[Stored entries]
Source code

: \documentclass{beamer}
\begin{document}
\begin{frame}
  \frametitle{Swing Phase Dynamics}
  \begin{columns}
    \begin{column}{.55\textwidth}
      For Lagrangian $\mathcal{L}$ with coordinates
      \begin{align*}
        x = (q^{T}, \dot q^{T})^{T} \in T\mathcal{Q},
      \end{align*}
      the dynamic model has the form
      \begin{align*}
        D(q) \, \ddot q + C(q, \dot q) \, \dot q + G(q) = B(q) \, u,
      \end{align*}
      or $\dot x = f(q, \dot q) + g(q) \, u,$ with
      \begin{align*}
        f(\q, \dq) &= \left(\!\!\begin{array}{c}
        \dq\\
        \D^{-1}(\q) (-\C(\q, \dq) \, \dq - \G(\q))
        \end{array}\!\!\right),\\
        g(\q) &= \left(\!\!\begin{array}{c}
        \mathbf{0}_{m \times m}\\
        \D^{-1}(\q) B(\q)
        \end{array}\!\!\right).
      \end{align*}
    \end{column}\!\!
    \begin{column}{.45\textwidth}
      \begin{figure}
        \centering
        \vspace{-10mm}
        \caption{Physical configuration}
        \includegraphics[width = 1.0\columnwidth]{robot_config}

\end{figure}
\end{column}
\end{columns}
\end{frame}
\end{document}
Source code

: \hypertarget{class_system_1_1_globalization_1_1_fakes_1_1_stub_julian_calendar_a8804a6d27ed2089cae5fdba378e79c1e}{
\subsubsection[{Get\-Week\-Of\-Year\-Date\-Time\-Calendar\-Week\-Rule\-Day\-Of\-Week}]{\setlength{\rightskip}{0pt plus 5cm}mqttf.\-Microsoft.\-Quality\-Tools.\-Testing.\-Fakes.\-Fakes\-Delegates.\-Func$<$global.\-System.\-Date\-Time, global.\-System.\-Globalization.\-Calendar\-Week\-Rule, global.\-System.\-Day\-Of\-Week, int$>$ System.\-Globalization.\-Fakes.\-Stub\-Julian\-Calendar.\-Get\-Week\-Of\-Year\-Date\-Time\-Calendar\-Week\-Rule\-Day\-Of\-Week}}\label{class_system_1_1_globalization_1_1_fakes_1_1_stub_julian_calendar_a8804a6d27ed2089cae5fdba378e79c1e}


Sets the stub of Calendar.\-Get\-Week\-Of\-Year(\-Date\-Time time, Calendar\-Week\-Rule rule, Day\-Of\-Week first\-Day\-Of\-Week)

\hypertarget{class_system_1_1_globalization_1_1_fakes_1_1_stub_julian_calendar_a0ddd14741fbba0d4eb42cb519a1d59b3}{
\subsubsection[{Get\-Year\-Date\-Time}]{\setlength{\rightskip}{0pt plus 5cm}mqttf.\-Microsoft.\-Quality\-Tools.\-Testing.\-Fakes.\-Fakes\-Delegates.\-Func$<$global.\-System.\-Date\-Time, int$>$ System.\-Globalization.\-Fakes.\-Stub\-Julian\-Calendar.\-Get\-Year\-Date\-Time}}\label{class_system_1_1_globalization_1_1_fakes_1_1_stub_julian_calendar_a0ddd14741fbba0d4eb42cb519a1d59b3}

DIRECTIONS FOR THIS TASK = In the answer, the lines from the first line of the data above through the line containing "the dynamic model has the form" must appear exactly as written, with nothing else.

RESPONSE BOX =
Source code

: \documentclass{beamer}
\begin{document}
\begin{frame}
  \frametitle{Swing Phase Dynamics}
  \begin{columns}
    \begin{column}{.55\textwidth}
      For Lagrangian $\mathcal{L}$ with coordinates
      \begin{align*}
        x = (q^{T}, \dot q^{T})^{T} \in T\mathcal{Q},
      \end{align*}
      the dynamic model has the form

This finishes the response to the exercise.